Мы возвратили данный текст, выразив свое глубочайшее восхищение, и попросили, по возможности, придать ему наибольшую степень резкости. Наш друг с готовностью согласился и вскоре представил нам результат, который, как он проинформировал нас, принадлежал «Эмоциональной», или Немецкой школе. Мы внимательно прочитали предложенный текст, испытывая при этом неописуемые ощущения удивления и радости:
«Ночь была дико бурной; ураган неистовствовал по всему мрачному лесу; разъяренные струи дождя рвали стонущую землю. Безудержным галопом вниз напролом по крутому горному урочищу разящей молнией пронесся вооруженный до зубов рейтар; его жеребец рвался под ним бешеным галопом, изрыгая на лету искры из раздутых ноздрей. Сдвинутые брови всадника, вращающиеся глазные яблоки и стиснутые зубы выражали глубокую агонию его рассудка; странные видения маячили в его пылающем мозгу, в то время как с безумным криком он изрыгал из себя поток своей бурлящей страсти:
Огонь и сталь! Надеждам всем конец!
Перевернись в могиле, проклятый мертвец!
Мой мозг — вулкан, душа — свинец!
Ее душа — кремень, а взгляд — шрапнель!
Не смог разбить я сердца цитадель!
Небытие есть мой удель!
Наступила короткая пауза. О ужас! Его путь закончился в разверстой пропасти... Трах! — бах! — ах! — все закончилось. Три капли крови, два зуба и стремя — вот и все, что говорило о том, что здесь встретил свою судьбу безумный всадник».
Тут молодого человека привели в чувство и показали результаты работы его ума; он мгновенно упал в обморок.

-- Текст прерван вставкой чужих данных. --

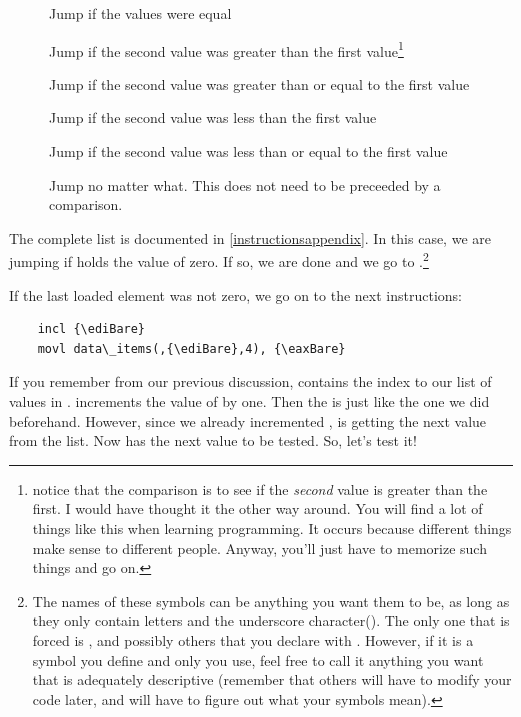 \begin{description}
\item[] Jump if the values were equal
\item[] Jump if the second value was greater than the first 
value\footnote{notice that the comparison is to see if the
\emph{second} value is greater than the first.  I
would have thought it the other way around.  You will find a lot of
things like this when learning programming.  It occurs because different
things make sense to different people.  Anyway, you'll just have to
memorize such things and go on.}
\item[] Jump if the second value was greater than or equal to the first value
\item[] Jump if the second value was less than the first value
\item[] Jump if the second value was less than or equal to the first value
\item[] Jump no matter what.  This does not need to be preceeded by a 
comparison.
\end{description}

The complete list is documented in \autoref{instructionsappendix}.
In this case, we are jumping if {\eaxReg} holds the value
of zero.  If so, we are done and we go to 
.\footnote{The names of these symbols
can be anything you want them to be, as long as they only contain letters
and the underscore character(\icode{\_}).  The only one that
is forced is , and possibly others that you
declare with .  However, if it is a symbol you
define and only you use, feel free to call it anything you want that is 
adequately descriptive (remember that others will have to modify your code 
later, and will have to figure out what your symbols mean).
}

If the last loaded element was not zero, we go on to the next instructions:

\begin{simpletyping}
\begin{lstlisting}
	incl {\ediBare}
	movl data\_items(,{\ediBare},4), {\eaxBare}
\end{lstlisting}
\end{simpletyping}

If you remember from our previous discussion, {\ediReg} contains
the index to 
our list of values in .
increments the value of {\ediReg} by
one.  Then the  is just like the one we did 
beforehand.  However, since we already incremented {\ediReg}, {\eaxReg} is getting the
next value from the list.  Now {\eaxReg} has the next value to be tested.  
So, let's test it!

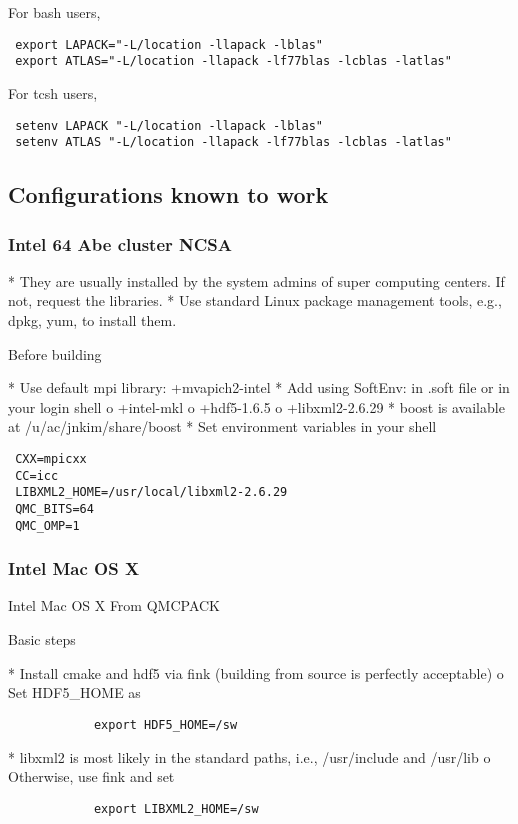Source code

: For bash users,
\begin{verbatim}
 export LAPACK="-L/location -llapack -lblas"
 export ATLAS="-L/location -llapack -lf77blas -lcblas -latlas" 
\end{verbatim}
For tcsh users,
\begin{verbatim}
 setenv LAPACK "-L/location -llapack -lblas"
 setenv ATLAS "-L/location -llapack -lf77blas -lcblas -latlas"
\end{verbatim}

\subsection{Configurations known to work}
\subsubsection{Intel 64 Abe cluster \@ NCSA}
    *  They are usually installed by the system admins of super computing centers. If not, request the libraries.
    * Use standard Linux package management tools, e.g., dpkg, yum, to install them. 

Before building

    * Use default mpi library: +mvapich2-intel
    * Add using SoftEnv: in .soft file or in your login shell
          o +intel-mkl
          o +hdf5-1.6.5
          o +libxml2-2.6.29 
    * boost is available at /u/ac/jnkim/share/boost
    * Set environment variables in your shell 
\begin{verbatim}
 CXX=mpicxx
 CC=icc
 LIBXML2_HOME=/usr/local/libxml2-2.6.29
 QMC_BITS=64
 QMC_OMP=1
\end{verbatim}

\subsubsection{Intel Mac OS X}
Intel Mac OS X
From QMCPACK

Basic steps

    * Install cmake and hdf5 via fink (building from source is perfectly acceptable)
          o Set HDF5\_HOME as

\begin{verbatim}
            export HDF5_HOME=/sw
\end{verbatim}

    * libxml2 is most likely in the standard paths, i.e., /usr/include and /usr/lib
          o Otherwise, use fink and set

\begin{verbatim}
            export LIBXML2_HOME=/sw
\end{verbatim}

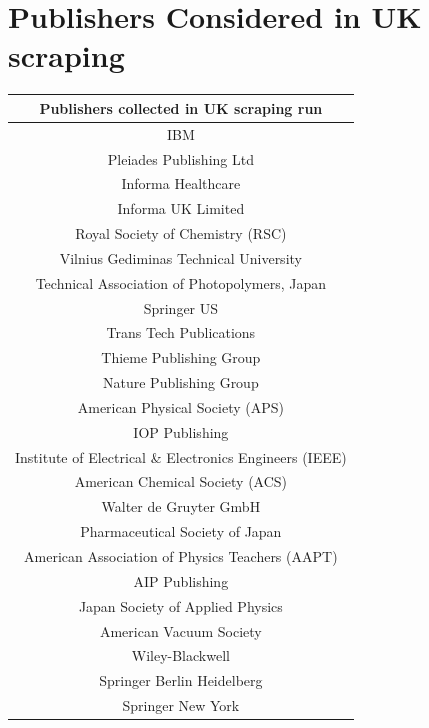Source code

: \section{Publishers Considered in UK scraping}
\begin{table}
\begin{tabular}{||c||}
\hline
Publishers collected in UK scraping run \\
\hline 
IBM                                               \\
Pleiades Publishing Ltd                           \\
Informa Healthcare                                \\
Informa UK Limited                                \\
Royal Society of Chemistry (RSC)                  \\
Vilnius Gediminas Technical University            \\
Technical Association of Photopolymers, Japan     \\
Springer US                                       \\
Trans Tech Publications                           \\
Thieme Publishing Group                           \\
Nature Publishing Group                           \\
American Physical Society (APS)                   \\
IOP Publishing                                    \\
Institute of Electrical \& Electronics Engineers (IEEE)\\
American Chemical Society (ACS)                   \\
Walter de Gruyter GmbH                            \\
Pharmaceutical Society of Japan                   \\
American Association of Physics Teachers (AAPT)   \\
AIP Publishing                                    \\
Japan Society of Applied Physics                  \\
American Vacuum Society                           \\
Wiley-Blackwell                                   \\
Springer Berlin Heidelberg                        \\
Springer New York                                 \\

\end{tabular}
\end{table}
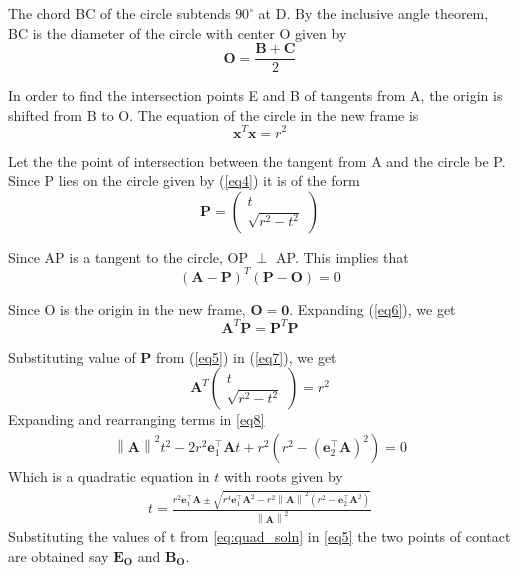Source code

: \documentclass[journal,10pt,twocolumn]{article}
\providecommand{\norm}[1]{\left\lVert#1\right\rVert}
\let\vec\mathbf
\newcommand{\myvec}[1]{\ensuremath{\begin{pmatrix}#1\end{pmatrix}}}
\begin{document}
The chord BC of the circle subtends $90^\circ$ at D. By the inclusive angle theorem, BC is the diameter of the circle with center O given by
\begin{equation}
\vec{O} = \frac{\vec{B}+\vec{C}}{2}
\label{eq3}
\end{equation}

In order to find the intersection points E and B of tangents from A, the origin is shifted from B to O. The equation of the circle in the new frame is
\begin{equation}
	\vec{x}^T\vec{x} = r^2
	\label{eq4}
\end{equation}

Let the the point of intersection between the tangent from A and the circle be P. Since P lies on the circle given by (\ref{eq4}) it is of the form    
\begin{equation}
	\vec{P} = \myvec{t \\ \sqrt{r^2-t^2}}
	\label{eq5}
\end{equation}

Since AP is a tangent to the circle, OP $\perp$ AP. This implies that
\begin{equation}
	(\vec{A}-\vec{P})^T(\vec{P}-\vec{O}) = 0
	\label{eq6}
\end{equation}

Since O is the origin in the new frame, $\vec{O} = \vec{0}$. Expanding (\ref{eq6}), we get 
\begin{equation}
	\vec{A}^T\vec{P} = \vec{P}^T\vec{P}
	\label{eq7}
\end{equation}

Substituting value of $\vec{P}$ from (\ref{eq5}) in (\ref{eq7}), we get
\begin{equation}
	\vec{A}^T\myvec{t \\ \sqrt{r^2-t^2}} = r^2	
	\label{eq8}
\end{equation}
Expanding and rearranging terms in \eqref{eq8}
\begin{multline}
	\norm{\vec{A}}^2t^2-2r^2\vec{e}_1^\top\vec{A}t+r^2(r^2-(\vec{e}_2^\top\vec{A})^2) = 0
	\label{eq:quad_t}
\end{multline}
Which is a quadratic equation in $t$ with roots given by
\begin{align}
	t = \frac{r^2\vec{e}_1^\top\vec{A}\pm\sqrt{r^4\vec{e}_1^\top\vec{A}^2-r^2\norm{\vec{A}}^2(r^2-\vec{e}_2^\top\vec{A}^2)}}{\norm{\vec{A}}^2}
	\label{eq:quad_soln}
\end{align}
Substituting the values of t from \eqref{eq:quad_soln} in \eqref{eq5} the two points of contact are obtained say $\vec{E_O}$ and $\vec{B_O}$.\\
\end{document}
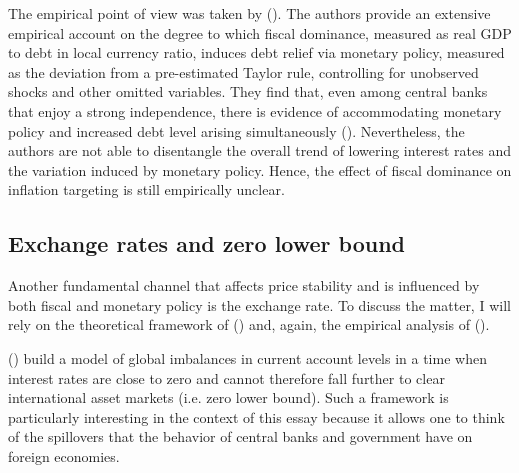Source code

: \documentclass[american]{scrartcl}
\newcommand{\citein}[1]{\citeauthor{#1} (\citeyear{#1})}
\begin{document}
The empirical point of view was taken by \citein{Ahmed2021}. The authors provide an extensive empirical account on the degree to which fiscal dominance, measured as real GDP to debt in local currency ratio, induces debt relief via monetary policy, measured as the deviation from a pre-estimated Taylor rule, controlling for unobserved shocks and other omitted variables. They find that, even among central banks that enjoy a strong independence, there is evidence of accommodating monetary policy and increased debt level arising simultaneously (\cite[p. 19]{Ahmed2021}). Nevertheless, the authors are not able to disentangle the overall trend of lowering interest rates and the variation induced by monetary policy. Hence, the effect of fiscal dominance on inflation targeting is still empirically unclear.

\subsection{Exchange rates and zero lower bound} \label{caballero}

Another fundamental channel that affects price stability and is influenced by both fiscal and monetary policy is the exchange rate. To discuss the matter, I will rely on the theoretical framework of \citein{Caballero2016} and, again, the empirical analysis of \citein{Ahmed2021}.

\citein{Caballero2016} build a model of global imbalances in current account levels in a time when interest rates are close to zero and cannot therefore fall further to clear international asset markets (i.e. zero lower bound). Such a framework is particularly interesting in the context of this essay because it allows one to think of the spillovers that the behavior of central banks and government have on foreign economies.
\end{document}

Учитывая, что в настоящее время это искусство находится лишь в стадии становления, мы воздерживаемся от дальнейших комментариев в отношении сего чудесного открытия; но голова идет кругом, когда размышляешь, какие невероятные возможности открываются теперь перед силами науки.
Наш друг завершил демонстрацию различными дополнительными опытами, такими как переработка отрывка из Вордсворта в образчик сильной, безукоризненной поэзии: такой же эксперимент был проделан по нашей просьбе с отрывком из Байрона, но бумага сильно обгорела под воздействием пламенных эпитетов, произведенных применением концентрированных реактивов.
И последнее замечание: нельзя ли применить это искусство (мы ставим этот вопрос, взывая к соблюдению строжайшей тайны) — нельзя ли, спрашиваем мы, применить его к речам, произносимым в парламенте? Возможно, это лишь фантазия нашего воспаленного воображения, но мы все равно будем наивно цепляться за эту идею и надеяться на ее осуществление вопреки всему.
ЛЕГЕНДА ШОТЛАНДИИ
Перевод Андрея Москотельникова
Сим предлагаю правдивое и ужасное свидетельство касательно тех покоев замка Окленд Касл, что прозываются Шотландией, и событий, пережитых Мэтью Диксоном, Барышником, и одной Дамы, прозванной бывшими там Безодежной, и касательно того, как случилось, что никто нынче не отваживается ночевать в тех покоях (верно, из страха); все же эти события произошли в дни славной памяти епископа Пруда, и были записаны мною в год одна тысяча триста двадцать пятый, в месяце феврале, в день вторник и в дни последующие.
Эдгар Катуэллис.
В то время означенный Мэтью Диксон, доставив в оное место товары, те самые, что прельстили Милорда епископа, и, приказав разместить себя на ночлег (что и было исполнено, причем он отужинал в охотку), отошел ко сну в одной из комнат тех покоев, что ныне зовутся Шотландией — откуда он и выскочил ополночь с таким громким криком, что всех перебудил, и люди, бегом к тому коридору кинувшись, столкнулись с ним, все еще кричавшим, но тут же ослабевшим и с ног свалившимся.